DATA UNDER STUDY: Begin

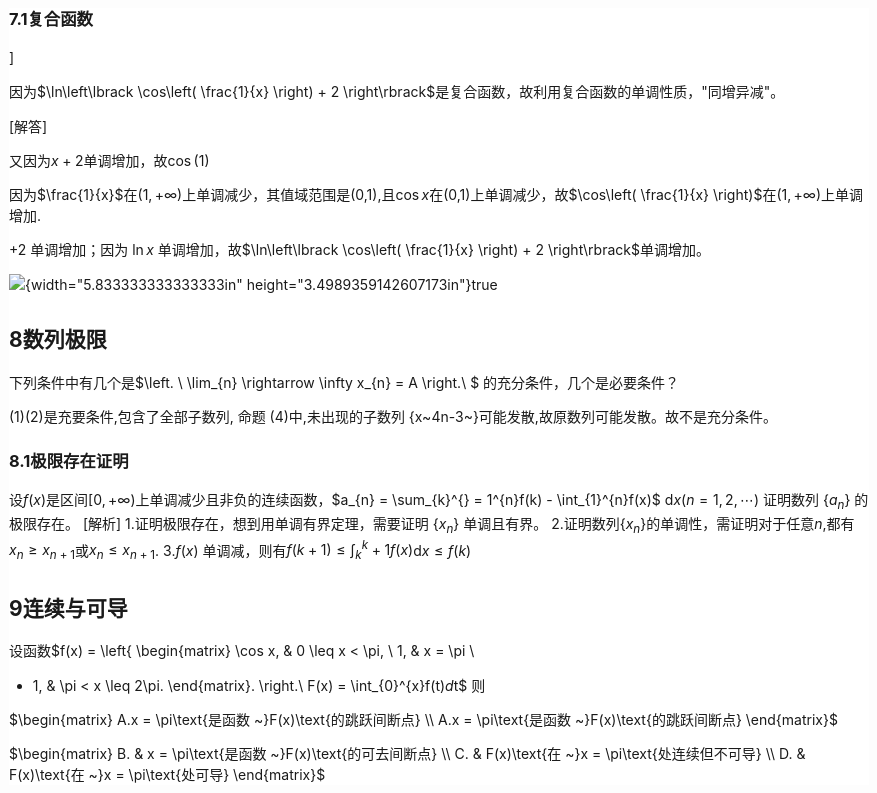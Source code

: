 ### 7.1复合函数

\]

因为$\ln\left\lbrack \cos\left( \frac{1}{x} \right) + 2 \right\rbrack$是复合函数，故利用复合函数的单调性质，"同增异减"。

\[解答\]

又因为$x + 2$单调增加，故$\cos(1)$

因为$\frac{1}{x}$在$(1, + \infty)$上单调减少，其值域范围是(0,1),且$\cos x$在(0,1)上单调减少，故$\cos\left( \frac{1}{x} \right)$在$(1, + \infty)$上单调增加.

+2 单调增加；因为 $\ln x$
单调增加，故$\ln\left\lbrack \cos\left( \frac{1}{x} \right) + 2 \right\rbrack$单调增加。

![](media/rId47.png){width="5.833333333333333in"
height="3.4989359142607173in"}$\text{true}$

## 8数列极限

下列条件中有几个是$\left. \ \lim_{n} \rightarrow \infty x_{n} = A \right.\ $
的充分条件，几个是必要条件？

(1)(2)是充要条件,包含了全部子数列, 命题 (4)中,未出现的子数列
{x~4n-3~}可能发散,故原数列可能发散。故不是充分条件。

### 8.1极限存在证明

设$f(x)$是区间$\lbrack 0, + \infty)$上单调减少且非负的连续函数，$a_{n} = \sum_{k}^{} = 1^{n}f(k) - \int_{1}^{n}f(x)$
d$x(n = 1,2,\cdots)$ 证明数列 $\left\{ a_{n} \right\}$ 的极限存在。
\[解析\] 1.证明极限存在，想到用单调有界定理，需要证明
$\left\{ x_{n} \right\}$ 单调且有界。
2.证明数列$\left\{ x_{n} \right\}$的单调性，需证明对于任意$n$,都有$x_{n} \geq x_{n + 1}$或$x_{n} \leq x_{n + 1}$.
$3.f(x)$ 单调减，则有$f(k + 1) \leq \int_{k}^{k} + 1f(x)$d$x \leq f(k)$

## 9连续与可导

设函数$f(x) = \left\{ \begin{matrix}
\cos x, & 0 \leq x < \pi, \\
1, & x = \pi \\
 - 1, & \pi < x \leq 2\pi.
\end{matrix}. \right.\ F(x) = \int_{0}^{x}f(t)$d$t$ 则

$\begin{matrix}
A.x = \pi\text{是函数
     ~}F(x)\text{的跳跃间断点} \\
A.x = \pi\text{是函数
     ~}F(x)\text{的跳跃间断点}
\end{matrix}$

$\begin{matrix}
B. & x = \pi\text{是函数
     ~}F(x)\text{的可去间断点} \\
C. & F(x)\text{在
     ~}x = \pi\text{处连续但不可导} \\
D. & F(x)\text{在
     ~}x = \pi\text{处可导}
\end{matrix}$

DATA UNDER STUDY: End
DATA UNDER STUDY: Begin

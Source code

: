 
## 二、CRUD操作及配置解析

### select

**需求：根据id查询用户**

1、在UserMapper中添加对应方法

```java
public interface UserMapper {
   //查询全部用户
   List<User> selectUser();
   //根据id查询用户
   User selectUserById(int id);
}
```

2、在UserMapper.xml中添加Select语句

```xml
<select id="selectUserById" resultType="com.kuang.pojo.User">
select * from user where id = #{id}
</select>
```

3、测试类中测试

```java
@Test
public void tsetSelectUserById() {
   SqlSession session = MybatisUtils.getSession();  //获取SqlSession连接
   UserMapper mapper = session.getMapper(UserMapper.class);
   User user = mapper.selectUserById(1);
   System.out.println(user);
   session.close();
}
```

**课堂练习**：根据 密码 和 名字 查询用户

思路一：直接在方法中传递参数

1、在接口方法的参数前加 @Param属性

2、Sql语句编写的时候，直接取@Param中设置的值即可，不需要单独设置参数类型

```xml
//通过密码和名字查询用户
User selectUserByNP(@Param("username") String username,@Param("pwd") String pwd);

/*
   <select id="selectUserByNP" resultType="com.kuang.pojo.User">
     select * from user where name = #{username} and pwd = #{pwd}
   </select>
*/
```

DATA UNDER STUDY: End
DATA UNDER STUDY: Begin

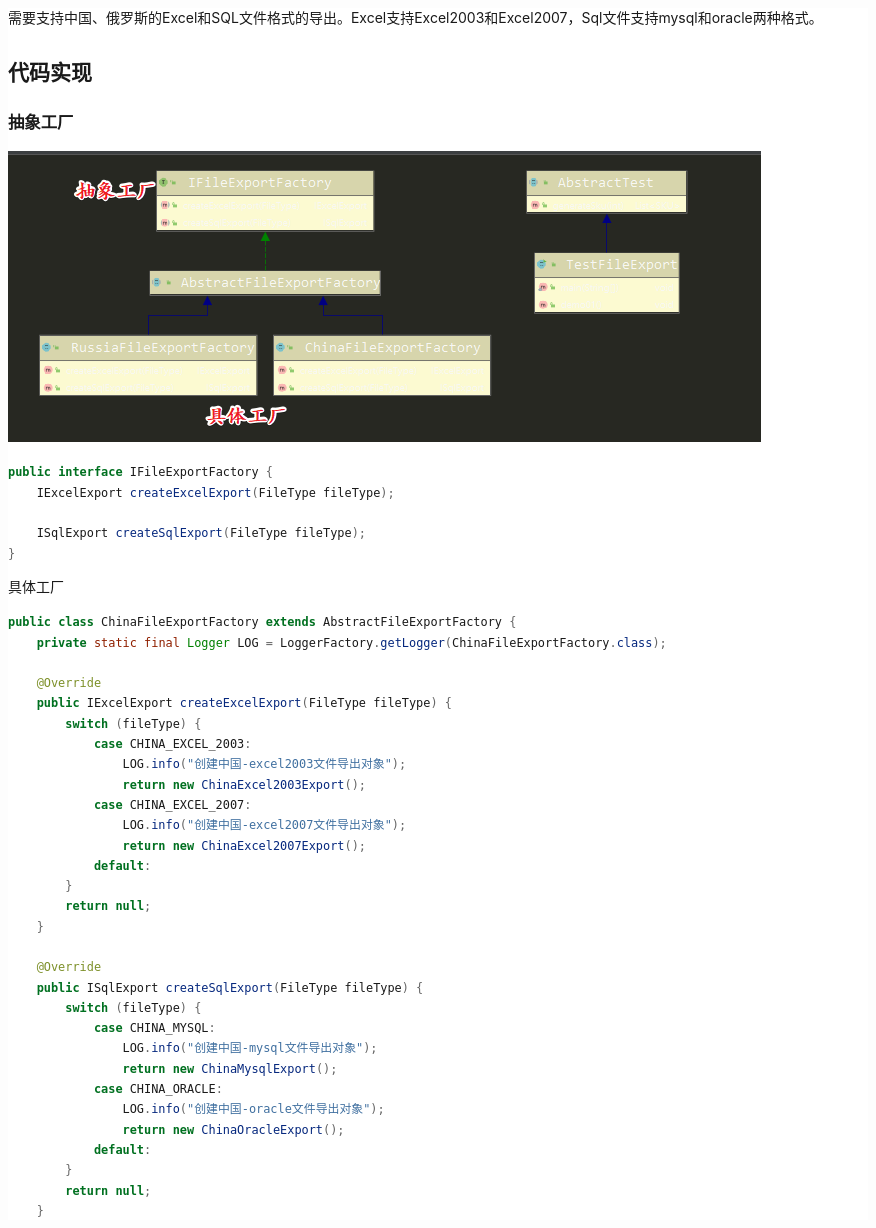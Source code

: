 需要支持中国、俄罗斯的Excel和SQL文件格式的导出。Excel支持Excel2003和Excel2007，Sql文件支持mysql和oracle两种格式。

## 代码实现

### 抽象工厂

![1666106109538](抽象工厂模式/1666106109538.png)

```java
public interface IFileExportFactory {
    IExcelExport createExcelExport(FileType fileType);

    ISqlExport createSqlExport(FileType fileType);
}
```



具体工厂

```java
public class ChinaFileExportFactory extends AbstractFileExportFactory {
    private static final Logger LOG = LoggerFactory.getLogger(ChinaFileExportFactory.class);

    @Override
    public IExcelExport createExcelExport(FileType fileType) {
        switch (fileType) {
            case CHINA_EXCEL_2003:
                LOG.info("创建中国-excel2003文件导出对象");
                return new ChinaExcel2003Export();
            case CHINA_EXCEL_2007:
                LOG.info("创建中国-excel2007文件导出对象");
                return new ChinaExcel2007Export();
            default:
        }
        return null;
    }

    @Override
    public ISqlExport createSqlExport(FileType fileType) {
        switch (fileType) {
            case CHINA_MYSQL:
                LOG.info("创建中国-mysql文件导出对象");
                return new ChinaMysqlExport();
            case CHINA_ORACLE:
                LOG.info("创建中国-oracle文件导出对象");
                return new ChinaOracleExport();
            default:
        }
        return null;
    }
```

DATA UNDER STUDY: End

Nothing but the lines with "case" should be returned, copied from the entries above.

            case CHINA_EXCEL_2003:
            case CHINA_EXCEL_2007:
            case CHINA_MYSQL:
            case CHINA_ORACLE:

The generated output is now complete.